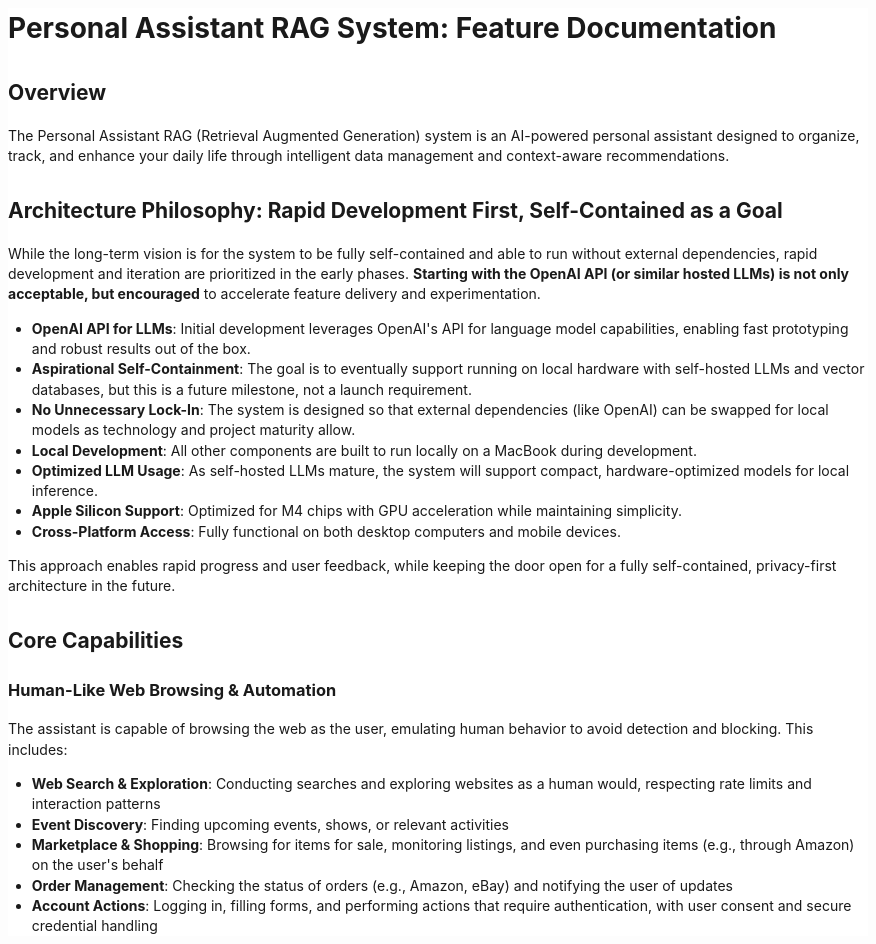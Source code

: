 # Personal Assistant RAG System: Feature Documentation

## Overview

The Personal Assistant RAG (Retrieval Augmented Generation) system is an AI-powered personal assistant designed to organize, track, and enhance your daily life through intelligent data management and context-aware recommendations.

## Architecture Philosophy: Rapid Development First, Self-Contained as a Goal

While the long-term vision is for the system to be fully self-contained and able to run without external dependencies, rapid development and iteration are prioritized in the early phases. **Starting with the OpenAI API (or similar hosted LLMs) is not only acceptable, but encouraged** to accelerate feature delivery and experimentation.

- **OpenAI API for LLMs**: Initial development leverages OpenAI's API for language model capabilities, enabling fast prototyping and robust results out of the box.
- **Aspirational Self-Containment**: The goal is to eventually support running on local hardware with self-hosted LLMs and vector databases, but this is a future milestone, not a launch requirement.
- **No Unnecessary Lock-In**: The system is designed so that external dependencies (like OpenAI) can be swapped for local models as technology and project maturity allow.
- **Local Development**: All other components are built to run locally on a MacBook during development.
- **Optimized LLM Usage**: As self-hosted LLMs mature, the system will support compact, hardware-optimized models for local inference.
- **Apple Silicon Support**: Optimized for M4 chips with GPU acceleration while maintaining simplicity.
- **Cross-Platform Access**: Fully functional on both desktop computers and mobile devices.

This approach enables rapid progress and user feedback, while keeping the door open for a fully self-contained, privacy-first architecture in the future.

## Core Capabilities

### Human-Like Web Browsing & Automation

The assistant is capable of browsing the web as the user, emulating human behavior to avoid detection and blocking. This includes:

- **Web Search & Exploration**: Conducting searches and exploring websites as a human would, respecting rate limits and interaction patterns
- **Event Discovery**: Finding upcoming events, shows, or relevant activities
- **Marketplace & Shopping**: Browsing for items for sale, monitoring listings, and even purchasing items (e.g., through Amazon) on the user's behalf
- **Order Management**: Checking the status of orders (e.g., Amazon, eBay) and notifying the user of updates
- **Account Actions**: Logging in, filling forms, and performing actions that require authentication, with user consent and secure credential handling
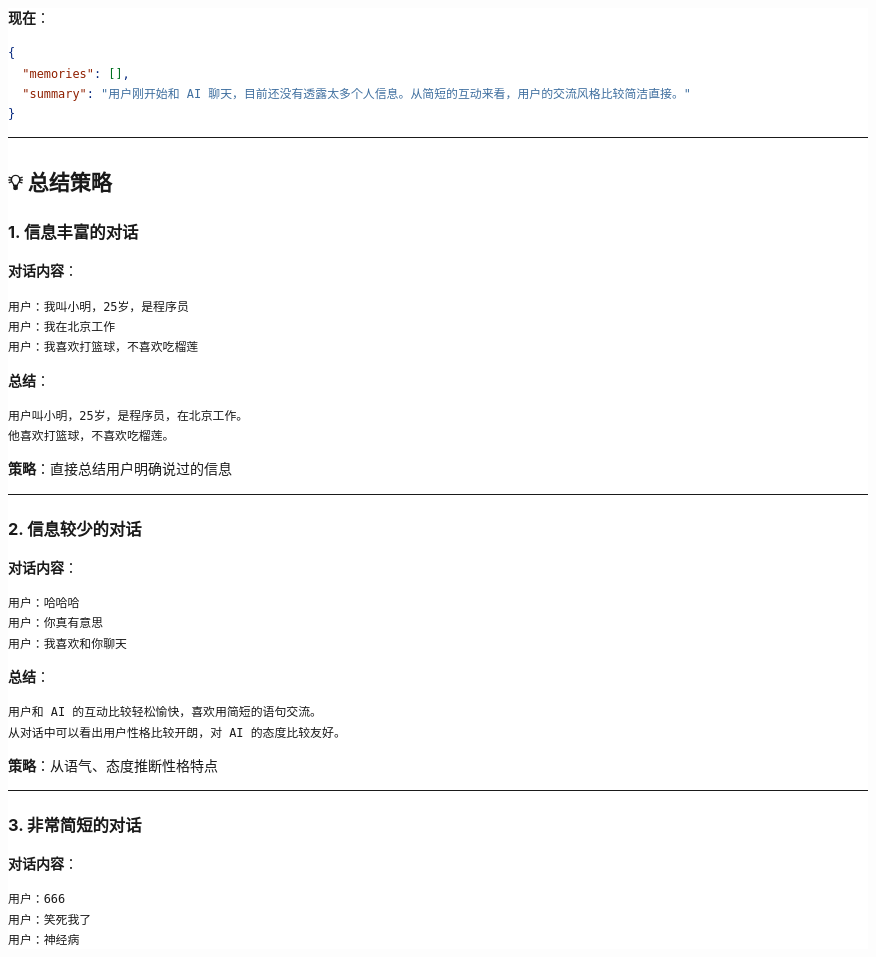 **现在**：
```json
{
  "memories": [],
  "summary": "用户刚开始和 AI 聊天，目前还没有透露太多个人信息。从简短的互动来看，用户的交流风格比较简洁直接。"
}
```

---

## 💡 总结策略

### 1. 信息丰富的对话

**对话内容**：
```
用户：我叫小明，25岁，是程序员
用户：我在北京工作
用户：我喜欢打篮球，不喜欢吃榴莲
```

**总结**：
```
用户叫小明，25岁，是程序员，在北京工作。
他喜欢打篮球，不喜欢吃榴莲。
```

**策略**：直接总结用户明确说过的信息

---

### 2. 信息较少的对话

**对话内容**：
```
用户：哈哈哈
用户：你真有意思
用户：我喜欢和你聊天
```

**总结**：
```
用户和 AI 的互动比较轻松愉快，喜欢用简短的语句交流。
从对话中可以看出用户性格比较开朗，对 AI 的态度比较友好。
```

**策略**：从语气、态度推断性格特点

---

### 3. 非常简短的对话

**对话内容**：
```
用户：666
用户：笑死我了
用户：神经病
```
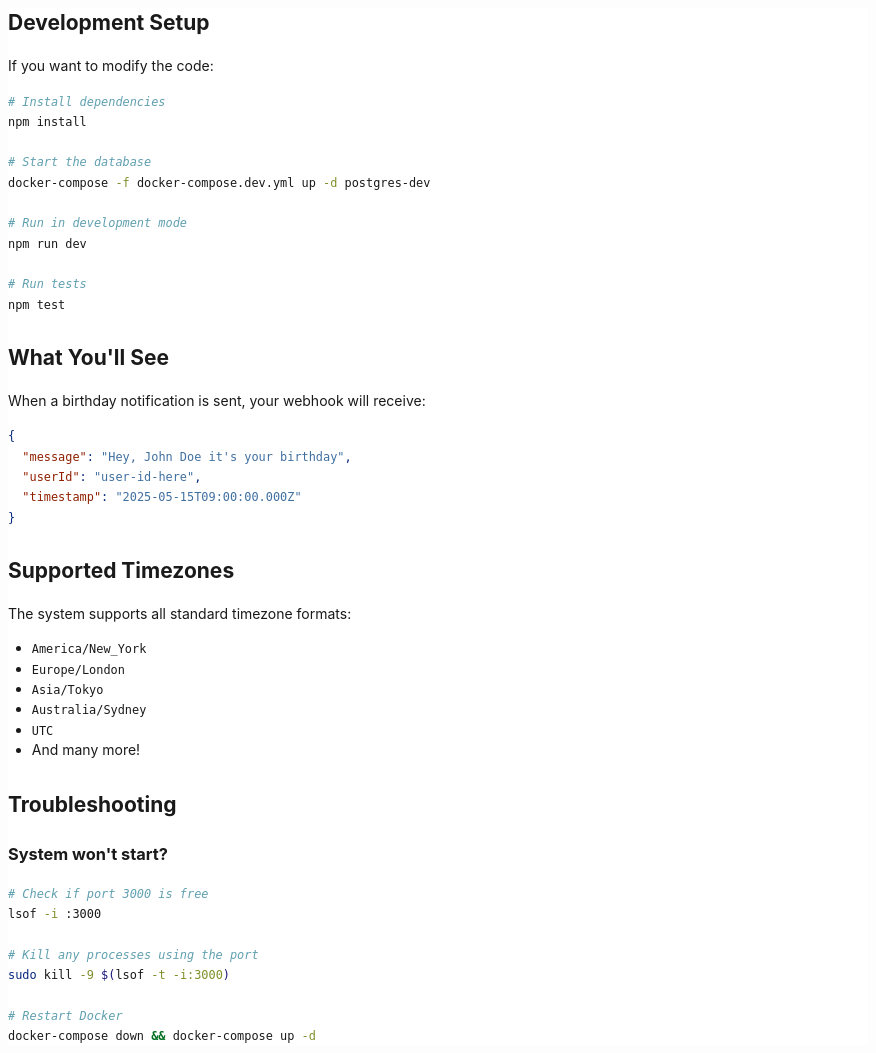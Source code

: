 ## Development Setup

If you want to modify the code:

```bash
# Install dependencies
npm install

# Start the database
docker-compose -f docker-compose.dev.yml up -d postgres-dev

# Run in development mode
npm run dev

# Run tests
npm test
```

## What You'll See

When a birthday notification is sent, your webhook will receive:

```json
{
  "message": "Hey, John Doe it's your birthday",
  "userId": "user-id-here",
  "timestamp": "2025-05-15T09:00:00.000Z"
}
```

## Supported Timezones

The system supports all standard timezone formats:
- `America/New_York`
- `Europe/London` 
- `Asia/Tokyo`
- `Australia/Sydney`
- `UTC`
- And many more!

## Troubleshooting

### System won't start?
```bash
# Check if port 3000 is free
lsof -i :3000

# Kill any processes using the port
sudo kill -9 $(lsof -t -i:3000)

# Restart Docker
docker-compose down && docker-compose up -d
```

━━━━━━

**Directions for this task:** Could the lines from the first entry through the line that contains "- **Aspirational Self-Containment**: The" be copied exactly, with all pictures left out?

**Problem solution:**
Source code

: # Personal Assistant RAG System: Feature Documentation

## Overview

The Personal Assistant RAG (Retrieval Augmented Generation) system is an AI-powered personal assistant designed to organize, track, and enhance your daily life through intelligent data management and context-aware recommendations.

## Architecture Philosophy: Rapid Development First, Self-Contained as a Goal

While the long-term vision is for the system to be fully self-contained and able to run without external dependencies, rapid development and iteration are prioritized in the early phases. **Starting with the OpenAI API (or similar hosted LLMs) is not only acceptable, but encouraged** to accelerate feature delivery and experimentation.

- **OpenAI API for LLMs**: Initial development leverages OpenAI's API for language model capabilities, enabling fast prototyping and robust results out of the box.
- **Aspirational Self-Containment**: The goal is to eventually support running on local hardware with self-hosted LLMs and vector databases, but this is a future milestone, not a launch requirement.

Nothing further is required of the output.